Haldun Taner'in  yazdığı  "Vatan Kurtaran Şaban" oyununu hatırlar mısınız?  

Tapu ve Kadastro müdürüyken  bir anda Kültür ve Sanat Müsteşarlığına atanan Şaban Efendi’yi anlatır oyun. Hiç bilgi sahibi olmadığı bu alanda  yaptıklarını,  en gerçekçi,en eleştirel, en rezil , en gülünç uygulamaları hicivli bir dille anlatan bir başyapıttır.

Kahkahalarla izleriz ağlanacak halimizi. Çünkü  bu oyun özünde kültür sanat politikasından yoksunluğumuzu;  sanatın güncel politikalara nasıl alet edildiğini gözler önüne serer.  Açıkçası tam da günümüze uygun bir oyundur.

O fotoğraf gözümün önündeyken, iki usta sanatçının  ilk oyunlarından bu güne  yaşadıklarını düşünüyorum... Çevirdikleri filmleri, oynadıkları tüm rolleri... Halkın sevgisini , milletin nabzını tutmalarını... Geçtikleri sınavları.... Onurlu duruşlarını... Ama en çok en çok, çevrelerine yaydıkları  ve o fotoğrafa yansıyan  insan sıcaklığını, insan sevgisini düşünüyorum.

YAYINLAMA ÖZGÜRLÜĞÜ

Metin Akpınar ve Müjdat Gezen adliyede ifade verirken, ayni gün Türkiye Yayıncılar Birliği  "Yayınlama Özgürlüğü Raporu"nu açıklıyordu.   Haziran 2017- Kazım 2018'i kapsayan dönemden bir kaç satır başı şöyle:

-Bu sürede 701 adet KHK yayınlandı.

-30 Yayınevi , 116 basın yayın kuruluşu kapatıldı. 

-Kamu kurumlarından içlerinde akademisyenler ve  eğitimcilerin de olduğu  125 bin kişi ihraç edildi.

-Kapatılan yayınevlerinden  çıkan yüz binlerce kitap,  bir günde yasaklı  yayın ilan edildi. Bunları evlerinde bulunduranlar sorgulandı, tutuklandı.

-Dağıtım ve satış yasağı kararları yayınevlerine ve yazarlara bildirilmediğinden, böyle bir tebligat yapılmadığından daha da çok hak ihlalleri oldu.

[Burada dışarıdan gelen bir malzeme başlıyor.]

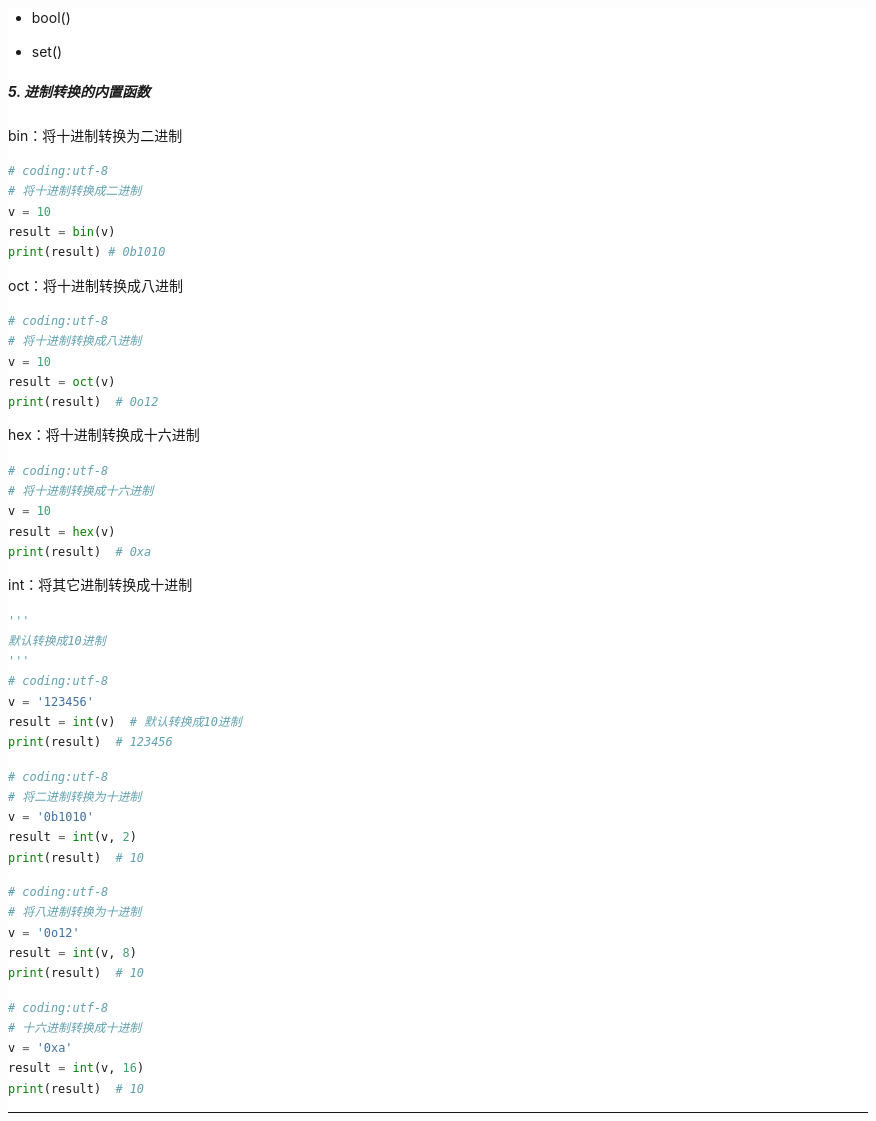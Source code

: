 - bool()

- set()

##### 5. 进制转换的内置函数
bin：将十进制转换为二进制
```python
# coding:utf-8
# 将十进制转换成二进制
v = 10
result = bin(v)
print(result) # 0b1010
```
oct：将十进制转换成八进制
```python
# coding:utf-8
# 将十进制转换成八进制
v = 10
result = oct(v)
print(result)  # 0o12
```
hex：将十进制转换成十六进制
```python
# coding:utf-8
# 将十进制转换成十六进制
v = 10
result = hex(v)
print(result)  # 0xa
```
int：将其它进制转换成十进制
```python
'''
默认转换成10进制
'''
# coding:utf-8
v = '123456'
result = int(v)  # 默认转换成10进制
print(result)  # 123456
```
```python
# coding:utf-8
# 将二进制转换为十进制
v = '0b1010'
result = int(v, 2)
print(result)  # 10
```
```python
# coding:utf-8
# 将八进制转换为十进制
v = '0o12'
result = int(v, 8)
print(result)  # 10
```
```python
# coding:utf-8
# 十六进制转换成十进制
v = '0xa'
result = int(v, 16)
print(result)  # 10
```
<hr>
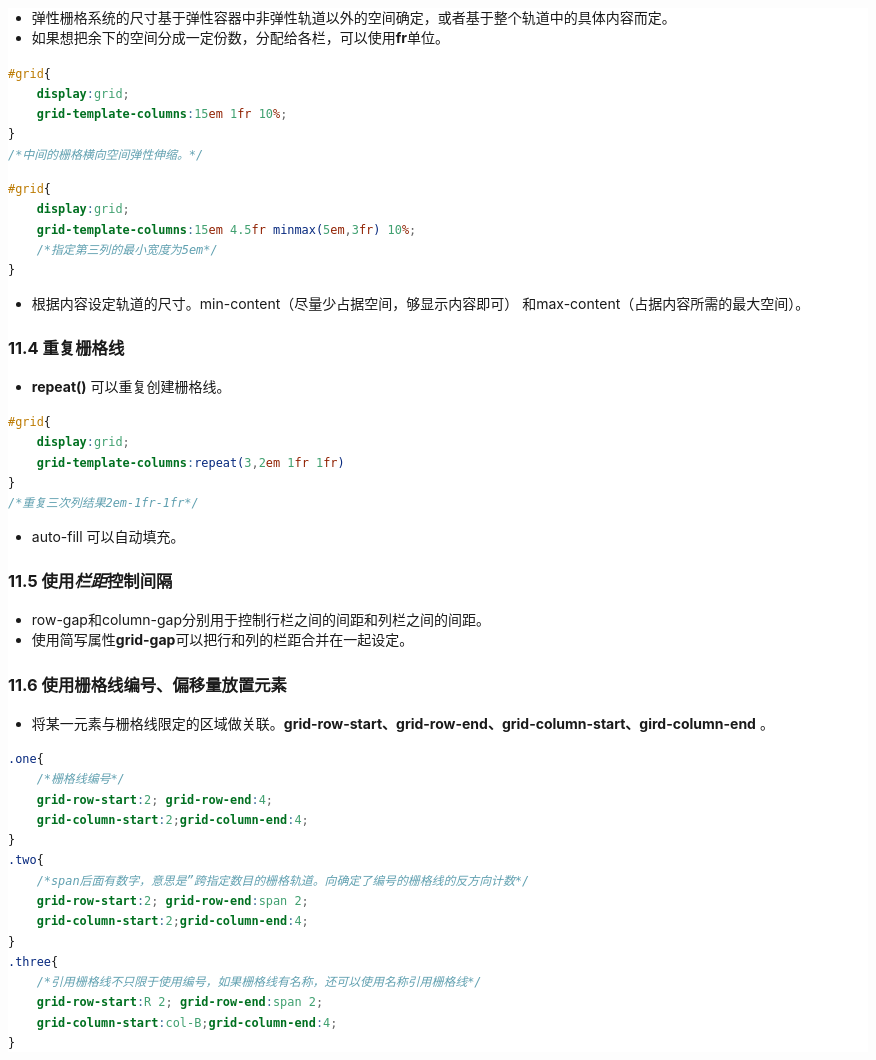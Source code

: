 + 弹性栅格系统的尺寸基于弹性容器中非弹性轨道以外的空间确定，或者基于整个轨道中的具体内容而定。
+ 如果想把余下的空间分成一定份数，分配给各栏，可以使用**fr**单位。

```css
#grid{
	display:grid;
	grid-template-columns:15em 1fr 10%;
}
/*中间的栅格横向空间弹性伸缩。*/
```

```css
#grid{
	display:grid;
	grid-template-columns:15em 4.5fr minmax(5em,3fr) 10%;
	/*指定第三列的最小宽度为5em*/
}
```

+ 根据内容设定轨道的尺寸。min-content（尽量少占据空间，够显示内容即可） 和max-content（占据内容所需的最大空间）。


### 11.4 重复栅格线

+ **repeat()** 可以重复创建栅格线。

```css
#grid{
	display:grid;
	grid-template-columns:repeat(3,2em 1fr 1fr)
}
/*重复三次列结果2em-1fr-1fr*/
```

+ auto-fill  可以自动填充。

### 11.5 使用*栏距*控制间隔

+ row-gap和column-gap分别用于控制行栏之间的间距和列栏之间的间距。
+ 使用简写属性**grid-gap**可以把行和列的栏距合并在一起设定。


### 11.6 使用栅格线编号、偏移量放置元素

+ 将某一元素与栅格线限定的区域做关联。**grid-row-start、grid-row-end、grid-column-start、gird-column-end**  。

```css
.one{
	/*栅格线编号*/
	grid-row-start:2; grid-row-end:4;
	grid-column-start:2;grid-column-end:4;
}
.two{
	/*span后面有数字，意思是”跨指定数目的栅格轨道。向确定了编号的栅格线的反方向计数*/
	grid-row-start:2; grid-row-end:span 2;
	grid-column-start:2;grid-column-end:4;
}
.three{
	/*引用栅格线不只限于使用编号，如果栅格线有名称，还可以使用名称引用栅格线*/
	grid-row-start:R 2; grid-row-end:span 2;
	grid-column-start:col-B;grid-column-end:4;
}
```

-Belediye ve valilikler himayesinde düzenlenen Kitap fuarlarında, başkanın ya da valinin kişisel görüşüne göre   kimi yazar ve yayınevlerinin katılımı  engellendi.

-Kimi Fuarlarda yazarlara ve yayınevi stantlarına  saldırılar düzenlendi.

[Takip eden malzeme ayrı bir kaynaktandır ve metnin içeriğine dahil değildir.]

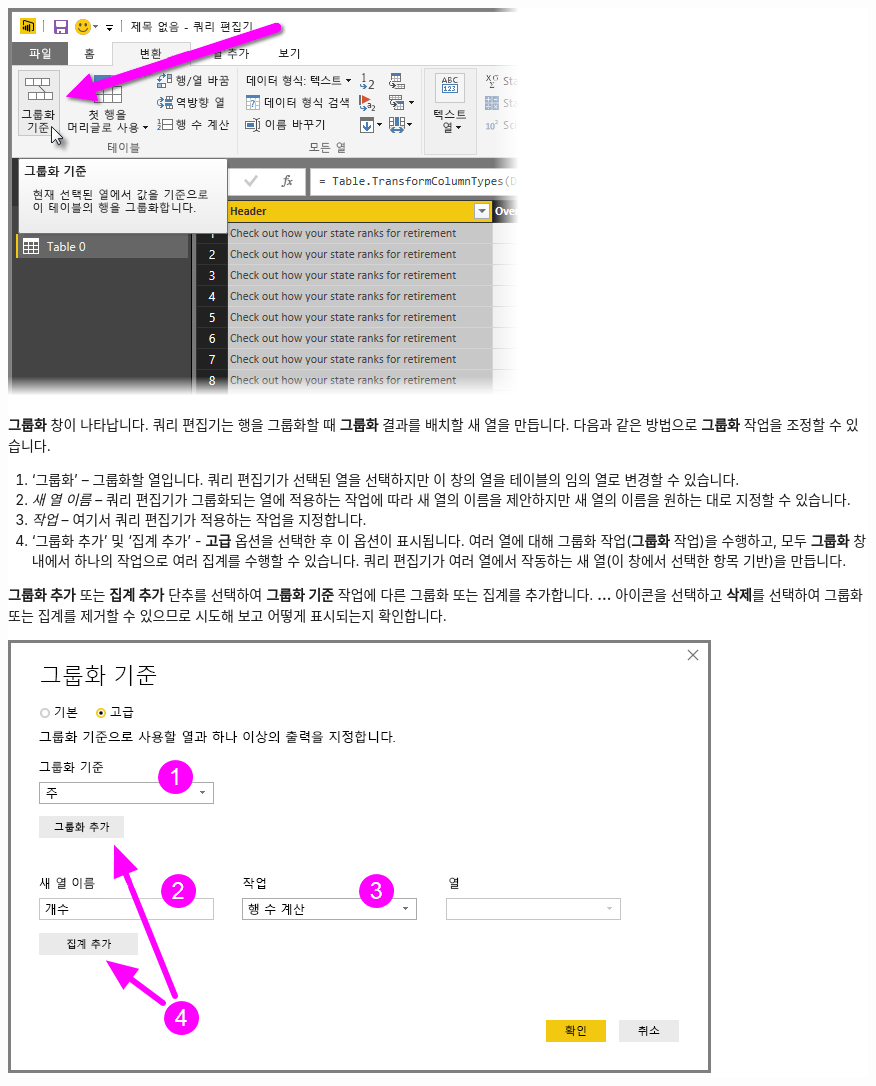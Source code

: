 ![](media/desktop-common-query-tasks/commonquerytasks_groupby.png)

**그룹화** 창이 나타납니다. 쿼리 편집기는 행을 그룹화할 때 **그룹화** 결과를 배치할 새 열을 만듭니다. 다음과 같은 방법으로 **그룹화** 작업을 조정할 수 있습니다.

1. ‘그룹화’ – 그룹화할 열입니다. 쿼리 편집기가 선택된 열을 선택하지만 이 창의 열을 테이블의 임의 열로 변경할 수 있습니다. 
2. *새 열 이름* – 쿼리 편집기가 그룹화되는 열에 적용하는 작업에 따라 새 열의 이름을 제안하지만 새 열의 이름을 원하는 대로 지정할 수 있습니다.
3. *작업* – 여기서 쿼리 편집기가 적용하는 작업을 지정합니다.
4. ‘그룹화 추가’ 및 ‘집계 추가’ - **고급** 옵션을 선택한 후 이 옵션이 표시됩니다.   여러 열에 대해 그룹화 작업(**그룹화** 작업)을 수행하고, 모두 **그룹화** 창 내에서 하나의 작업으로 여러 집계를 수행할 수 있습니다. 쿼리 편집기가 여러 열에서 작동하는 새 열(이 창에서 선택한 항목 기반)을 만듭니다. 

**그룹화 추가** 또는 **집계 추가** 단추를 선택하여 **그룹화 기준** 작업에 다른 그룹화 또는 집계를 추가합니다. **...** 아이콘을 선택하고 **삭제**를 선택하여 그룹화 또는 집계를 제거할 수 있으므로 시도해 보고 어떻게 표시되는지 확인합니다.
   
   ![](media/desktop-common-query-tasks/commonquerytasks_groupbynumbered.png)
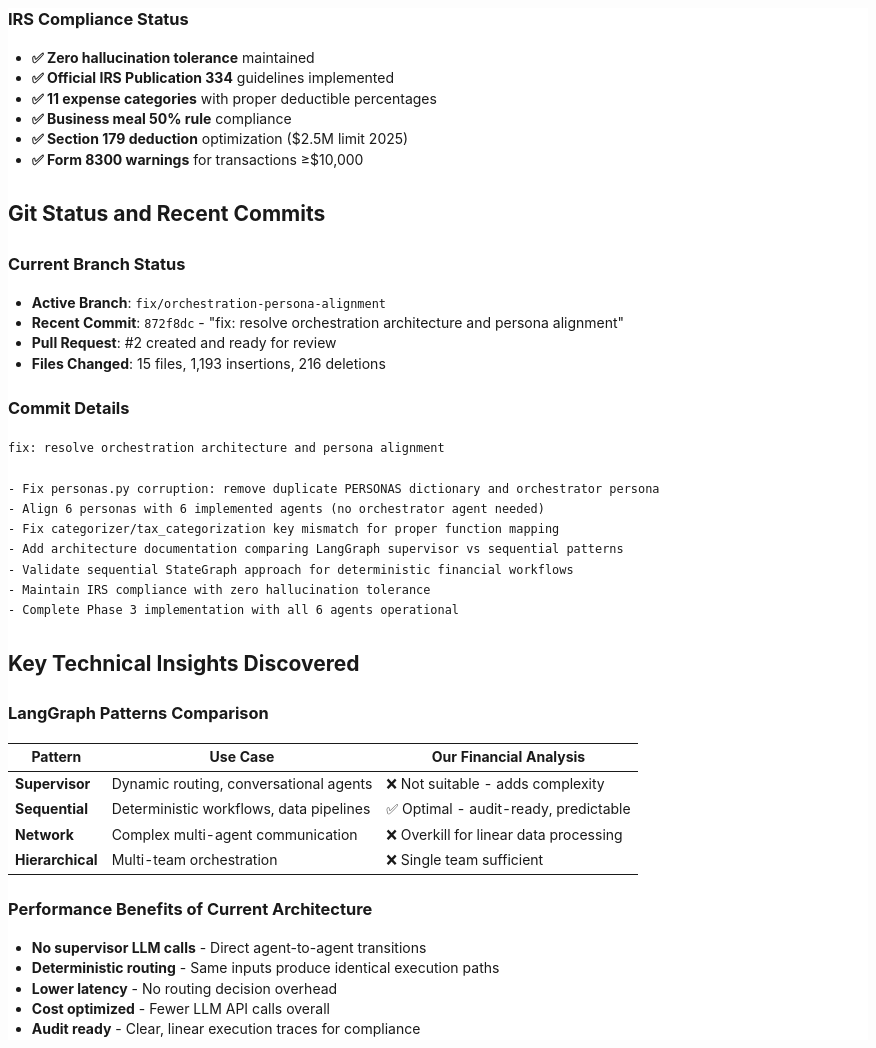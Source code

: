 ### IRS Compliance Status
- **✅ Zero hallucination tolerance** maintained
- **✅ Official IRS Publication 334** guidelines implemented
- **✅ 11 expense categories** with proper deductible percentages
- **✅ Business meal 50% rule** compliance
- **✅ Section 179 deduction** optimization ($2.5M limit 2025)
- **✅ Form 8300 warnings** for transactions ≥$10,000

## Git Status and Recent Commits

### Current Branch Status
- **Active Branch**: `fix/orchestration-persona-alignment`
- **Recent Commit**: `872f8dc` - "fix: resolve orchestration architecture and persona alignment"
- **Pull Request**: #2 created and ready for review
- **Files Changed**: 15 files, 1,193 insertions, 216 deletions

### Commit Details
```
fix: resolve orchestration architecture and persona alignment

- Fix personas.py corruption: remove duplicate PERSONAS dictionary and orchestrator persona
- Align 6 personas with 6 implemented agents (no orchestrator agent needed)
- Fix categorizer/tax_categorization key mismatch for proper function mapping
- Add architecture documentation comparing LangGraph supervisor vs sequential patterns
- Validate sequential StateGraph approach for deterministic financial workflows
- Maintain IRS compliance with zero hallucination tolerance
- Complete Phase 3 implementation with all 6 agents operational
```

## Key Technical Insights Discovered

### LangGraph Patterns Comparison
| Pattern | Use Case | Our Financial Analysis |
|---------|----------|----------------------|
| **Supervisor** | Dynamic routing, conversational agents | ❌ Not suitable - adds complexity |
| **Sequential** | Deterministic workflows, data pipelines | ✅ Optimal - audit-ready, predictable |
| **Network** | Complex multi-agent communication | ❌ Overkill for linear data processing |
| **Hierarchical** | Multi-team orchestration | ❌ Single team sufficient |

### Performance Benefits of Current Architecture
- **No supervisor LLM calls** - Direct agent-to-agent transitions
- **Deterministic routing** - Same inputs produce identical execution paths
- **Lower latency** - No routing decision overhead
- **Cost optimized** - Fewer LLM API calls overall
- **Audit ready** - Clear, linear execution traces for compliance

-Avesta Yayınları'nın 13 kitabına toplatma ve yasaklama

-Aram Yayınları'na baskı ve 85 kitabına yasak...    

-Belge Yayınlarına yapılan polis baskınıyla 2000 in üzerinde kitaba el kondu . Yayınevinin kitapların iadesine ilişkin  yaptığı başvurular sonuçsuz kaldı. 

-Birçok matbaaya kayyum atandı.

-Hapishanelerde yaygın kitap yasağı uygulandı.

(Yerim bitti- İnternet  Özgürlüğü başlı başına bir başka yazı konusu)

Şimdi başlıktaki soruya siz yanıt verin: Metin Akpınar ve Müjdat Gezen mi müsvedde; yoksa demokrasimiz mi?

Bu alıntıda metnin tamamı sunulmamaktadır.